The visit organised in conjunction with the Parliamentary Centre (PC), afforded the parliamentarians the opportunity to interact with policy makers and implementers and to assess government’s policy on microfinance and small loans scheme in the context of poverty reduction.

The PC is a Canadian not-for-profit; non-partisan organisation devoted to improving the effectiveness of representative assemblies around the world.

It is now a global leader in parliamentary development with projects that support parliaments in Asia, Africa, Latin America, Eastern Europe and the Middle East.

The Centre, which has served parliaments and legislatures for more than three decades, was founded in 1968 to strengthen the capacity of Canada’s Parliament.

It is now proposing to bring parliamentarians and parliamentary staff from five sister African countries, including Kenya, Nigeria, Tanzania, Uganda and Rwanda to learn the best practices of Ghana to replicate it.

Ms Ansah-Djan said MASLOC would soon enter into a public-private partnership to facilitate its operations to meet its mandate of reducing poverty and empowering the productive poor in the society.

She conceded that the centre was challenged with the issue of low loan recovery rate but blamed the cause of the challenge on ‘over politicisation of MASLOC’ and low level of education concerning the purpose of the funds disbursed.

Ms Ansah-Djan said the quick manner in which monies were disbursed to some party functionaries under the scheme and the impression that beneficiaries who had the monies were ‘free government money’ smacks off the purpose for which the centre was designed.

She called on parliamentarians to desist from making hard to fulfil promises and be mindful of their utterances on political platforms, because they could have negative impact on the socio-economic development of the country.

Ms Ansah-Djan said management of the centre had implemented measures to recover the loans, and to address the challenges caused by the previous administration that had beleaguered the centre.

One of the measures is to train prospective beneficiaries before they access the loans to build their capacity to repay.

She said her administration had adopted a human-face approach towards loan recovery, but stressed that deliberate unrepentant defaulters would be legally forced to pay the money to ensure the sustainability of the scheme.

Ms Ansah-Djan said the 20 per cent interest rate the centre charged on the loans disbursed was not too high compared with the higher interest rates charged by other micro finance institutions.

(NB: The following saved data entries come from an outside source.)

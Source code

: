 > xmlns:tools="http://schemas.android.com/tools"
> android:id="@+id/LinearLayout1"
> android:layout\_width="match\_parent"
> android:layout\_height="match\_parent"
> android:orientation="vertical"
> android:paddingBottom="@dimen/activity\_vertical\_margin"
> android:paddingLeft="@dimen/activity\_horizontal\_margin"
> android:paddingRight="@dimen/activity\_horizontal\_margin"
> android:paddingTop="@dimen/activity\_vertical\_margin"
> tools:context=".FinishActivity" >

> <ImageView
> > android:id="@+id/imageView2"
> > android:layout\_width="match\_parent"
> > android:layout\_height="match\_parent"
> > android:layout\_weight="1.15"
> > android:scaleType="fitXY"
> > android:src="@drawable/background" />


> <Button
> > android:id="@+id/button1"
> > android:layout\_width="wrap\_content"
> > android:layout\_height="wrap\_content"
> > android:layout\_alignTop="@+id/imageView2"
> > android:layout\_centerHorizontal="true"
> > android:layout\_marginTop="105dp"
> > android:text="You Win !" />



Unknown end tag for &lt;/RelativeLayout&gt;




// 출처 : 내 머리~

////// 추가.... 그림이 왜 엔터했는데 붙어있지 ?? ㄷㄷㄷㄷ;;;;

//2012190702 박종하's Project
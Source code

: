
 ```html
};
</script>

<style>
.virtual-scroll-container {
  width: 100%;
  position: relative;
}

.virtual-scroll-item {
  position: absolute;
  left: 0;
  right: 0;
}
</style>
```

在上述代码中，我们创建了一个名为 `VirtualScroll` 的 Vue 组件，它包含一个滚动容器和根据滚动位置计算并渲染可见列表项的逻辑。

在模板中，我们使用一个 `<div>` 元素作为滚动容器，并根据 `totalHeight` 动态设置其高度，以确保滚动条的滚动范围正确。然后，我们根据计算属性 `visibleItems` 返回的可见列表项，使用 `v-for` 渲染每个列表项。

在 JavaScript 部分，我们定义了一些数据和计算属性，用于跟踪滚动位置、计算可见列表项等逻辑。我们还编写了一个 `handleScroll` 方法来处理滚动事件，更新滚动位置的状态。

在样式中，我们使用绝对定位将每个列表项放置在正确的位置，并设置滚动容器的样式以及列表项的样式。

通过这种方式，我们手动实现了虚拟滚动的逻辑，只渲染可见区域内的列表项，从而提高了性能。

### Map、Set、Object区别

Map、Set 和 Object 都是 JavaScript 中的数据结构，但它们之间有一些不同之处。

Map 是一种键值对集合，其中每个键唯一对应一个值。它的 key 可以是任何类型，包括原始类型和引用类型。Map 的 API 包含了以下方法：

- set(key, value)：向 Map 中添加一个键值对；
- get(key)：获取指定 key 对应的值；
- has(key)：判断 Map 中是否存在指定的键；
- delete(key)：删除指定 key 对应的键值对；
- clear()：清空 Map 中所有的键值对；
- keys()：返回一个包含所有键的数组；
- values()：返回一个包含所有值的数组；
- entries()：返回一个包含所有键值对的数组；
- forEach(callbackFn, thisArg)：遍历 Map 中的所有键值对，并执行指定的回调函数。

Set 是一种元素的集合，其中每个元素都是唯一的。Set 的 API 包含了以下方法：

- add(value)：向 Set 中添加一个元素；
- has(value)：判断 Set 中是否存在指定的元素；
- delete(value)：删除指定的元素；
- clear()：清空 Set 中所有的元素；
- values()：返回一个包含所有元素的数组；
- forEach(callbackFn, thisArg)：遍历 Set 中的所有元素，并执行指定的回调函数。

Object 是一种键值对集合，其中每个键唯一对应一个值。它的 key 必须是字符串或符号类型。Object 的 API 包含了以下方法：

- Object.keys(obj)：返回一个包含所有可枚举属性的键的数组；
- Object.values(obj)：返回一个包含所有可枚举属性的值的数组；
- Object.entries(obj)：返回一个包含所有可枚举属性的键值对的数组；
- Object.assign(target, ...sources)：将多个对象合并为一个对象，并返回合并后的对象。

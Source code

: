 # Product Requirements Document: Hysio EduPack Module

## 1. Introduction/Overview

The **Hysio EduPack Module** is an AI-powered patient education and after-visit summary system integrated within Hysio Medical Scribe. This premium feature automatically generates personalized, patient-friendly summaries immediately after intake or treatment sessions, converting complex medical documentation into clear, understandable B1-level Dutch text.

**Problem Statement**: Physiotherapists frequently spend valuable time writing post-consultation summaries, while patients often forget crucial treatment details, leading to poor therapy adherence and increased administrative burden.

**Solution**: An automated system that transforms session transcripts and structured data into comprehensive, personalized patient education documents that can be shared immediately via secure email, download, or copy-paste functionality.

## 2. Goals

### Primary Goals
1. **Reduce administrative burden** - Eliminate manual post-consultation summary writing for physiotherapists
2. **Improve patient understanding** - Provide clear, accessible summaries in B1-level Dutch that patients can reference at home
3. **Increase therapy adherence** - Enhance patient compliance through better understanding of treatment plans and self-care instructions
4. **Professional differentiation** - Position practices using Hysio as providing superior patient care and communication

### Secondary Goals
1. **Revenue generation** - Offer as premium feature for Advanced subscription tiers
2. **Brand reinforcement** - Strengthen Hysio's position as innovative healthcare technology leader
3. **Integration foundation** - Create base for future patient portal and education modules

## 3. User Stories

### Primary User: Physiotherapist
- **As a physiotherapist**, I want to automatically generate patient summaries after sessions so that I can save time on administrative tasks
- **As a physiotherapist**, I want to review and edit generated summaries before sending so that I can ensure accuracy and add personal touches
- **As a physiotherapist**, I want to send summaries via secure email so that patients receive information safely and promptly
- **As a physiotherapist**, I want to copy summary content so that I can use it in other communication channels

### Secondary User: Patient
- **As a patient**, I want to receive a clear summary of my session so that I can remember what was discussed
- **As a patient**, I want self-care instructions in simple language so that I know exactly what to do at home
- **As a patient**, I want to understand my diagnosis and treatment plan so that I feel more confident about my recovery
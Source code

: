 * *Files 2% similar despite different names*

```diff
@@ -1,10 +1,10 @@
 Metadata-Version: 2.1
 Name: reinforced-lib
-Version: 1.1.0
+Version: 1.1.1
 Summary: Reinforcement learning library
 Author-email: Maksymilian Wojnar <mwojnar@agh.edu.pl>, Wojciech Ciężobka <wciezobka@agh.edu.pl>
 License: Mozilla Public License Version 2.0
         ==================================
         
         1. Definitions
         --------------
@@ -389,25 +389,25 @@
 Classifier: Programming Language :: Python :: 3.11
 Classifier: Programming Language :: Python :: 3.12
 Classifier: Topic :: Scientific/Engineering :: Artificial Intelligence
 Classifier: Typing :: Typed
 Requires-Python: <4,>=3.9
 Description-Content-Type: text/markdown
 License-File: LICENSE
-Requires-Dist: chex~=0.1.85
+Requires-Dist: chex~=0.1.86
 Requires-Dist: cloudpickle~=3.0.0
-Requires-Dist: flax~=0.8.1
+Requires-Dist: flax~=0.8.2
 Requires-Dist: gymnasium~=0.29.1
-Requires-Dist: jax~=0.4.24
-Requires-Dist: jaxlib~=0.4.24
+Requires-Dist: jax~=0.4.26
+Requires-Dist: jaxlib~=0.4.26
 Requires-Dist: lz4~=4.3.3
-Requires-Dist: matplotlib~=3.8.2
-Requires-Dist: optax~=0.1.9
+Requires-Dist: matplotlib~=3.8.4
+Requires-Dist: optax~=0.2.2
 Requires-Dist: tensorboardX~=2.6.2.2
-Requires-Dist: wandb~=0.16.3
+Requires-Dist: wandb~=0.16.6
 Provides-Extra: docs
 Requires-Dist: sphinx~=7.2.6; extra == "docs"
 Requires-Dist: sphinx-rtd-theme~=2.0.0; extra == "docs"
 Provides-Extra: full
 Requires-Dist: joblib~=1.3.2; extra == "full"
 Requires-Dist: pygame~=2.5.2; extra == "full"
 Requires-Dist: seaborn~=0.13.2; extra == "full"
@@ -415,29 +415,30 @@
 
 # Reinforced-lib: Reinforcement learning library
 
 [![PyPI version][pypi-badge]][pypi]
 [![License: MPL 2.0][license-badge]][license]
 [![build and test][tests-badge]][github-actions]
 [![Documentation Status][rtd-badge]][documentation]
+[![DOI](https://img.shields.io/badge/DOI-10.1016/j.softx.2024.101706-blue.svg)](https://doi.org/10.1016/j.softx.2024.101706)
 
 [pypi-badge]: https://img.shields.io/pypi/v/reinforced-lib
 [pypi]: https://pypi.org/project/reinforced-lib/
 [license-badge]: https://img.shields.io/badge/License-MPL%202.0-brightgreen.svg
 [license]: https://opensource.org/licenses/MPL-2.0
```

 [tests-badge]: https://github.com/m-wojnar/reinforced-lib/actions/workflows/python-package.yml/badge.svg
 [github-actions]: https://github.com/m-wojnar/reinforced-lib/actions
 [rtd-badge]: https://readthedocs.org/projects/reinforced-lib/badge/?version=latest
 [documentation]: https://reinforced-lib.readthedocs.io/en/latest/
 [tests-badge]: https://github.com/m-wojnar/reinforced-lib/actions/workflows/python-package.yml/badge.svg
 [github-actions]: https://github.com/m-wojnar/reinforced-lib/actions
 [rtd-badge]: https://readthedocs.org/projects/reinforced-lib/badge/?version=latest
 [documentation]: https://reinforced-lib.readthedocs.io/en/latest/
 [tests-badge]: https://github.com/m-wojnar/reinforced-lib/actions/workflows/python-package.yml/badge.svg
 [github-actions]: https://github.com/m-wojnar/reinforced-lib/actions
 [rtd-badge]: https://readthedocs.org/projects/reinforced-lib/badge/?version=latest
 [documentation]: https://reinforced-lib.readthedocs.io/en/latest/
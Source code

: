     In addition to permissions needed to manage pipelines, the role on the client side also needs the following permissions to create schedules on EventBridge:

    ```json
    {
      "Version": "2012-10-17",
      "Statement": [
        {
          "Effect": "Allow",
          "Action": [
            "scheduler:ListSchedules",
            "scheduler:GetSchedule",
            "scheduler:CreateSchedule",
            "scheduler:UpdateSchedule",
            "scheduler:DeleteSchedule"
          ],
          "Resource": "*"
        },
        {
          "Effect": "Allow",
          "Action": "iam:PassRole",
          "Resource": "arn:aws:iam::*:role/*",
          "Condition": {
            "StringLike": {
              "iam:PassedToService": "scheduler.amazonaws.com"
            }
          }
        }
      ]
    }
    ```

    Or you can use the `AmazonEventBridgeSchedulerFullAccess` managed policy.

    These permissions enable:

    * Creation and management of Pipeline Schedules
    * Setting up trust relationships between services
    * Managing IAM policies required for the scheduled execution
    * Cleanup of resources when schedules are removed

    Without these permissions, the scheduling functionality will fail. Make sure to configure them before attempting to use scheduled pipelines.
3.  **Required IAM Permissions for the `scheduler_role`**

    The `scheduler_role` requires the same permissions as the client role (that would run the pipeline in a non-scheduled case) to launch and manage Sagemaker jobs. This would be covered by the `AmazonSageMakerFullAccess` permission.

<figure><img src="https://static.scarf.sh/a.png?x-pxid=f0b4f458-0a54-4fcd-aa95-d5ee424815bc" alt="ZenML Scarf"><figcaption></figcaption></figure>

Mr. Issifu Lampo, Budget and Governance Advisor of PC, said his outfit assisted parliaments to establish networks to promote mutual learning and parliamentary exchange on policy issues crucial to democratic governance.

He said the Centre conducted research on a range of topics related to parliamentary performance, practices, and publishes briefing notes, handbooks and other practical tools on important issues relevant to parliaments such as fighting corruption, reducing poverty, promoting gender equality and managing conflict.

MASLOC was established to serve as the agency of government for the prudent and judicious management of government and development partners’ funds for micro and small-scale-credit programmes.

The objective of the scheme is to support government’s programme of a sustainable reduction in poverty as indicated under the Growth and Poverty Reduction Strategy, by providing micro credit and small loans to the productive poor.

MASLOC’s facilities are principally targeted at people who fall mostly within the micro, small and medium enterprises sector, including women, the physically challenged and the youth.

The most common tenure of the loan facilities is 12 months, applicable mainly to commerce, with a one to three months moratorium depending on the nature of the project.

The maximum period is up to 24 months which is normally applicable to new projects such as tractor purchase and operation, pineapple cultivation, piggery, as well as institutional lending for the purpose of on-lending or retailing to end-users.

Disbursement of MASLOC loans is done through participating financial institutions and there are currently nine banking groups in partnership with the centre to disbursed and recover loans from clients.